Page MenuHomePhabricator

[keyserver] Script to scp backups over from a server
ClosedPublic

Authored by ashoat on Jun 16 2022, 6:00 PM.
Tags
None
Referenced Files
Unknown Object (File)
Sun, Nov 24, 4:36 PM
Unknown Object (File)
Sat, Nov 23, 10:51 PM
Unknown Object (File)
Sat, Nov 23, 10:47 PM
Unknown Object (File)
Sat, Nov 23, 10:45 PM
Unknown Object (File)
Sat, Nov 23, 7:45 PM
Unknown Object (File)
Wed, Nov 13, 7:30 PM
Unknown Object (File)
Fri, Nov 8, 3:03 PM
Unknown Object (File)
Sat, Nov 2, 12:59 PM
Subscribers

Details

Summary

The Docker host can generate backups, but the backups are useless if they're stored in the same place.

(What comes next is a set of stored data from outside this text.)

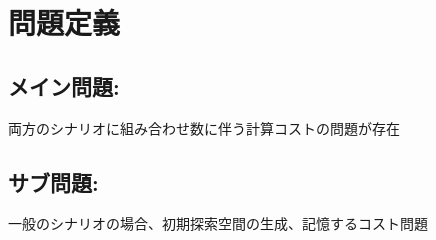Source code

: \chapter{問題定義}\label{chap:problem_def}
\section{メイン問題:}\label{sec:main_problem}
両方のシナリオに組み合わせ数に伴う計算コストの問題が存在
\section{サブ問題:}\label{sec:sub_problem}
一般のシナリオの場合、初期探索空間の生成、記憶するコスト問題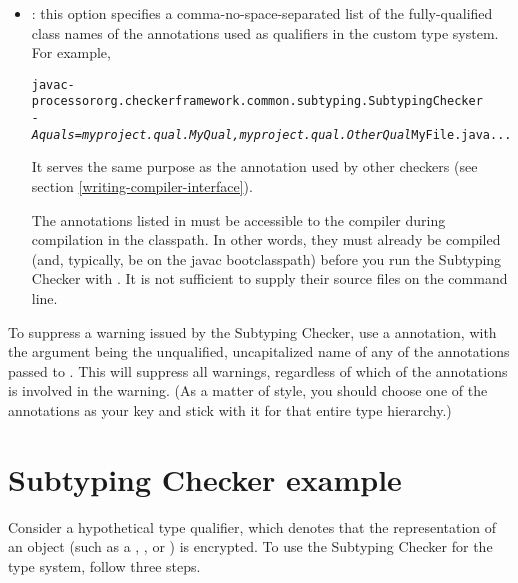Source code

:\begin{itemize}

\item
{}: this option specifies a comma-no-space-separated list of
the fully-qualified class
names of the annotations used as qualifiers in the custom type system.  For
example,

\begin{alltt}
  javac -processor org.checkerframework.common.subtyping.SubtypingChecker
        \textit{-Aquals=myproject.qual.MyQual,myproject.qual.OtherQual} MyFile.java ...
\end{alltt}

It serves the same purpose as the 
annotation used by other checkers (see section
\ref{writing-compiler-interface}).

The annotations listed in  must be accessible to
the compiler during compilation in the classpath.  In other words, they must
already be compiled (and, typically, be on the javac bootclasspath)
before you run the Subtyping Checker with .  It
is not sufficient to supply their source files on the command line.

\end{itemize}

To suppress a warning issued by the Subtyping Checker, use a
annotation, with the argument being the unqualified, uncapitalized name of
any of the annotations passed to .  This will suppress all
warnings, regardless of which of the annotations is involved in the
warning.  (As a matter of style, you should choose one of the annotations
as your  key and stick with it for that entire type
hierarchy.)


\section{Subtyping Checker example\label{subtyping-example}\label{encrypted-example}}

Consider a hypothetical  type qualifier, which denotes that the
representation of an object (such as a , , or
) is encrypted. To use the Subtyping Checker for the 
type system, follow three steps.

This script is intended to be run on a different machine. It will scp the latest backup from a source folder and make sure disk usage doesn't exceed some limit in the destination.

Test Plan
  • I copy-pasted this script to my personal server, where I ran it to scp files over from my keyserver on AWS: bash/scp-backup.sh backups backups
  • I created dummy backups in the destination to fill up disk space
  • I made sure that when disk space was exceeded, the oldest backups got deleted first
  • I made sure that the cleanup never deleted all backups (there was always one left, even if it's bigger than the limit)

Diff Detail

Repository
rCOMM Comm
Branch
ashoat/backups
Lint
No Lint Coverage
Unit
No Test Coverage

Event Timeline

Overall logic looks good and makes sense, just some minor style fixes and should be ready to land!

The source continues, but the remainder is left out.